Diferentes técnicas da bioengenharia de solos foram empregadas nas margens de um curso d'água em área urbana de Portland, Oregon (EUA), com o objetivo de restaurar o ambiente aquático e a qualidade da água afetados durante a construção de uma nova ponte (foto 2).
O projeto que consistiu do emprego de geogrelhas vegetadas, camadas de ramos de árvores e feixes de vegetação, experimentou várias enchentes com longos fluxos e, após a ocorrência desses eventos, a cada ano, continuou mostrando-se eficiente na função ambiental para a qual foi projetada.
Na Europa, em muitos casos, a bioengenharia de solos é praticada como alternativa às técnicas tradicionais de engenharia na solução de problemas ambientais, quando corretamente empregadas. Especialmente na Áustria, ela é empregada na renaturalização de cursos d'água que, no passado, foram quase totalmente retificados, calçados e/ou concretados por métodos tradicionais (Sutili, 2007).
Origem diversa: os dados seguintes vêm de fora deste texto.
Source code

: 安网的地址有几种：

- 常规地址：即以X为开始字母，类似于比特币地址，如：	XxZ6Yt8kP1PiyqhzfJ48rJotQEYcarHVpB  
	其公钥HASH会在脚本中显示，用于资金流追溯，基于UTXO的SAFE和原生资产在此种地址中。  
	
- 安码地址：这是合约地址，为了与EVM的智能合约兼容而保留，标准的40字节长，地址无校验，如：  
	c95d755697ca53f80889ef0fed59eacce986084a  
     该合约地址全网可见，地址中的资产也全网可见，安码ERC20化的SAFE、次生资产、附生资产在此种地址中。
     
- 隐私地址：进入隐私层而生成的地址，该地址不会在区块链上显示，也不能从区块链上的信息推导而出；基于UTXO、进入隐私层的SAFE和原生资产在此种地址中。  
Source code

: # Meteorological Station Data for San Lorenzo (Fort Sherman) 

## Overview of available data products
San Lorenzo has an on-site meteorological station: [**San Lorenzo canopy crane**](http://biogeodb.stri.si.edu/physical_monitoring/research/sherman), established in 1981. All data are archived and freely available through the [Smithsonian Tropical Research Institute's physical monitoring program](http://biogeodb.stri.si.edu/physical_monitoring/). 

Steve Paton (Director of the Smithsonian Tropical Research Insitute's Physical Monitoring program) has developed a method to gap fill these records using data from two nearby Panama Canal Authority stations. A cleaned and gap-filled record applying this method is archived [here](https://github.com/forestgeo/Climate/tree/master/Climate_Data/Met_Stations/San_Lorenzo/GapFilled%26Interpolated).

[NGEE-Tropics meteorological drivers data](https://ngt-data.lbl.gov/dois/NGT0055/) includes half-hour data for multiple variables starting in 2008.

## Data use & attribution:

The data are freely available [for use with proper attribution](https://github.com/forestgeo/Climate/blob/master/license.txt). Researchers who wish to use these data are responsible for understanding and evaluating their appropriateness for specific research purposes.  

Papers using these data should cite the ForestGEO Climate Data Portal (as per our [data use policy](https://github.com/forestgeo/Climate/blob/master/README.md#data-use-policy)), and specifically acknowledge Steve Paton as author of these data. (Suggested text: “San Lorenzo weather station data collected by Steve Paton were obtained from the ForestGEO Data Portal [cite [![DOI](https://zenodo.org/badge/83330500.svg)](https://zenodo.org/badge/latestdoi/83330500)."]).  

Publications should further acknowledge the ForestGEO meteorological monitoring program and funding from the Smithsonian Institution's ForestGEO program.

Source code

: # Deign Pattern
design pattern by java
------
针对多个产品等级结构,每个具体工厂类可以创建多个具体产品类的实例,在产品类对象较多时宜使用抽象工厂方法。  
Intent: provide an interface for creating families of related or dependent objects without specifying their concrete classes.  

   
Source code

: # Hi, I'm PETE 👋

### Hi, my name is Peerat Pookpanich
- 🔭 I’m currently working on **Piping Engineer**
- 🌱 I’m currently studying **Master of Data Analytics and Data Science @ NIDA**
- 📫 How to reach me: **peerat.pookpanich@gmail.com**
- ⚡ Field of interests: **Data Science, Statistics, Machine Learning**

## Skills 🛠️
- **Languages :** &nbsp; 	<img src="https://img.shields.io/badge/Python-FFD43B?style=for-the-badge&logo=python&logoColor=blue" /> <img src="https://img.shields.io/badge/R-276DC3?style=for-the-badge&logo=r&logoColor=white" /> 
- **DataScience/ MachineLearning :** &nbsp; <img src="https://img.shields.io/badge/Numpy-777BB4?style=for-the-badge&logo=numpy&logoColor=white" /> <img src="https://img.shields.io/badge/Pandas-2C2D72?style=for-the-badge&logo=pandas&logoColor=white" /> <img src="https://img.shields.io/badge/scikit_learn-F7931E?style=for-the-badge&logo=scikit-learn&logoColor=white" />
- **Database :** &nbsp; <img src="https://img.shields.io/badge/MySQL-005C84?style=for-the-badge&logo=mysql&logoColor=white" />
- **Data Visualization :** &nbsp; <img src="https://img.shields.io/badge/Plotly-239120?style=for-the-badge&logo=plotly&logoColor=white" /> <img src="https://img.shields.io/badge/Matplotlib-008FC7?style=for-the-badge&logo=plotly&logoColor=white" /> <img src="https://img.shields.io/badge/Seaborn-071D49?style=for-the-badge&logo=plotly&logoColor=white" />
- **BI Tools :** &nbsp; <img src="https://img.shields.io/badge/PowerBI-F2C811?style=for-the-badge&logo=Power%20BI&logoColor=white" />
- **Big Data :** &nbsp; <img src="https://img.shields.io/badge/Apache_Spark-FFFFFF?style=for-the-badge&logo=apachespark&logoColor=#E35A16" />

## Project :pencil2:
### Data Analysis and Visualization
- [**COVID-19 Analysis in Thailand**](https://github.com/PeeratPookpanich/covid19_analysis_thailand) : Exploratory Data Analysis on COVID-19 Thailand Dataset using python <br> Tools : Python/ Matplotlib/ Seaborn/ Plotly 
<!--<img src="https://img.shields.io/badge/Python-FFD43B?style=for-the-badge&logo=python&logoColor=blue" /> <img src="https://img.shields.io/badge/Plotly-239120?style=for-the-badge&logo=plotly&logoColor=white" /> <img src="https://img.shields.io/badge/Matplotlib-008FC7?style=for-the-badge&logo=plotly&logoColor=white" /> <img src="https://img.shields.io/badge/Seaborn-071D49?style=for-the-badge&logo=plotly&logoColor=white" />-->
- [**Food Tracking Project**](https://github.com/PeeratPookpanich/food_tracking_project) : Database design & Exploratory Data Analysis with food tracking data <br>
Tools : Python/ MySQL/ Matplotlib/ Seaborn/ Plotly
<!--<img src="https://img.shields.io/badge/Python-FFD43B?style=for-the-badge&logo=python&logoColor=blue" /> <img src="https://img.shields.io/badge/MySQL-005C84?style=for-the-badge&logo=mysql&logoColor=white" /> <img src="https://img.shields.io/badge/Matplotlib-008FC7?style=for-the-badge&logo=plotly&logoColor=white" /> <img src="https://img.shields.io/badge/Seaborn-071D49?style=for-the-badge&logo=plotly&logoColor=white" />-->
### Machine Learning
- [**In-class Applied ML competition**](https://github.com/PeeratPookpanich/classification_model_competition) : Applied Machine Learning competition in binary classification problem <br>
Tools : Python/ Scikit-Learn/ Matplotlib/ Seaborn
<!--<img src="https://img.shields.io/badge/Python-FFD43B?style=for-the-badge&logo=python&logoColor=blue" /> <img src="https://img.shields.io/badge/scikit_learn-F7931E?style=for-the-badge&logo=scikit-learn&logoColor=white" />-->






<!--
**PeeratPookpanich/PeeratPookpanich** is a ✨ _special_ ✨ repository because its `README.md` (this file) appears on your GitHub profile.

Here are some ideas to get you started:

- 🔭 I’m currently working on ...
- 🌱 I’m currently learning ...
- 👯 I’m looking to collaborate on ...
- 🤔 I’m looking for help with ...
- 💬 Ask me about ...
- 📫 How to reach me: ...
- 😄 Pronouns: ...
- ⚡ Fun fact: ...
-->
No Brasil, as técnicas de bioengenharia de solos ainda são incipientes, por escassez de pesquisas e na utilização, estando restritas a aplicações em reservatórios artificiais e taludes de rodovias.
Comumente, na estabilização ou proteção de margens de cursos d'água e córregos não canalizados que sofrem processos erosivos, são empregados projetos da engenharia tradicional como gabiões tipo caixa, que são estruturas constituídas de tela de arame revestido ou não, preenchidos com pedras (foto 3).
No entanto, já podem ser observadas iniciativas de construção de medidas estruturais adotando-se técnicas da bioengenharia de solos, em caráter experimental, como as realizadas por pesquisadores da Universidade de Santa Maria, na área de drenagem do Arroio Guarda Mor, no município de Faxinal do Soturno, no Rio Grande do Sul, onde ocorreram problemas de instabilidade resultantes da ação da água, provavelmente pela presença de touceiras de taquaras plantadas sobre o talude (Durlo; Sutili, 2005).
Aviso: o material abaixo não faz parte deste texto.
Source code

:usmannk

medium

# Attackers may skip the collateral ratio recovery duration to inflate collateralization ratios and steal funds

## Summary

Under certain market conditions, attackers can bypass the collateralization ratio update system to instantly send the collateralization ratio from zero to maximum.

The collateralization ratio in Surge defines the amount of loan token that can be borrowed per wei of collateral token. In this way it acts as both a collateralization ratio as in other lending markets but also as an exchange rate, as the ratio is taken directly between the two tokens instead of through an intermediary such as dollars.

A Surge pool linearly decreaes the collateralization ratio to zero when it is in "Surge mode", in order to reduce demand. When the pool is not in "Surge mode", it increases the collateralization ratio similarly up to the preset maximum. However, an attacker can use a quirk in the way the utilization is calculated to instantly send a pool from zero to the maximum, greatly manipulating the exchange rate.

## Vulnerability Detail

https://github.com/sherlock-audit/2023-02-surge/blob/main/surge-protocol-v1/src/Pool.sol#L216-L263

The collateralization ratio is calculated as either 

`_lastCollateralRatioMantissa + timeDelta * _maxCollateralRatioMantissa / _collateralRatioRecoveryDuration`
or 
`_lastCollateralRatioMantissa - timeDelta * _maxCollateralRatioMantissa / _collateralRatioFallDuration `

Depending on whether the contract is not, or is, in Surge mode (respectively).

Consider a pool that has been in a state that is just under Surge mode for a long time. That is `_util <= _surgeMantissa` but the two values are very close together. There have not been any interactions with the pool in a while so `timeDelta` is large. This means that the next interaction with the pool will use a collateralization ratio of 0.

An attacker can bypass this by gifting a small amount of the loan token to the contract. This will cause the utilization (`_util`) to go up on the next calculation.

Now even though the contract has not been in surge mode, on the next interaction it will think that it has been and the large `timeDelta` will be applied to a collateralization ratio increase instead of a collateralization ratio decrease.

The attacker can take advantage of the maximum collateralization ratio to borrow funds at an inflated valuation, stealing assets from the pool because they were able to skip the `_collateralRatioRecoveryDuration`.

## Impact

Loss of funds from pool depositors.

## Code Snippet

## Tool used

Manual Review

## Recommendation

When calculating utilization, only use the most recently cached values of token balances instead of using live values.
Foto 6 - Margem recuperada. Neves (2007)

Em um trecho do Arroio Guarda Mor, com aproximadamente 4 m de altura e 40 m de extensão, os pesquisadores optaram pela construção de uma parede vegetada de madeira ou parede-Krainer(Krainerwand em alemão), utilizando material vegetativo como as mudas, estacas vivas e feixes vivos, e como material construtivo, troncos e pilotis de eucalipto, estacas roliças, arames e grampos de cerca, em uma sequência construtiva que permitiu o desenvolvimento adequado das espécies naquelas condições ambientais.

Para a construção da parede-Krainer (fotos 4 e 5), realizou-se uma intervenção física no talude, com o objetivo de proporcionar condições mais estáveis para então receber a vegetação e um tratamento vegetativo. Essa intervenção consistiu na inserção de estacas vivas de forma ordenada sobre o talude, que, por propagação vegetativa, daria início à vegetação, que se desenvolveria apoiada na proteção física até a sua consolidação e que fosse suficiente para manter a estabilidade do talude.
O resultado obtido com a implantação da parede-Krainer (Durlo; Sutili, 2005) produziu os efeitos esperados na proteção e estabilização da nova margem do Arroio Guarda Mor, mostrando-se capaz de solucionar problemas com grau razoável de dificuldade, mantendo a estabilidade do talude em situação de eventos torrenciais.
Conforme preconiza a bioengenharia de solos, nas margens do córrego Judas, que entrecorta o Parque Municipal Severo Gomes e deságua no rio Pinheiros, localizado na Granja Julieta, município de São Paulo, foi construída uma estrutura de madeira (parede de madeira roliça), utilizando material inerte, disponível no Parque, de antigas construções do playground e da ponte de madeira sobre o córrego Judas (foto 6).
A construção da parede teve como objetivo estabilizar o processo erosivo instalado nas margens do córrego (foto 7), decorrente do aumento da velocidade da água após intensas chuvas, elevando o nível da água até 3 m de altura.
Em conjunto com a construção da parede de madeira, a existência de uma espécie herbácea, o lírio-do-brejo (Hedychium coronarium), adaptada a ambientes sombreados e úmidos, pode exercer a função de proteção do talude evitando a erosão laminar.

Por que empregar a bioengenharia de solos?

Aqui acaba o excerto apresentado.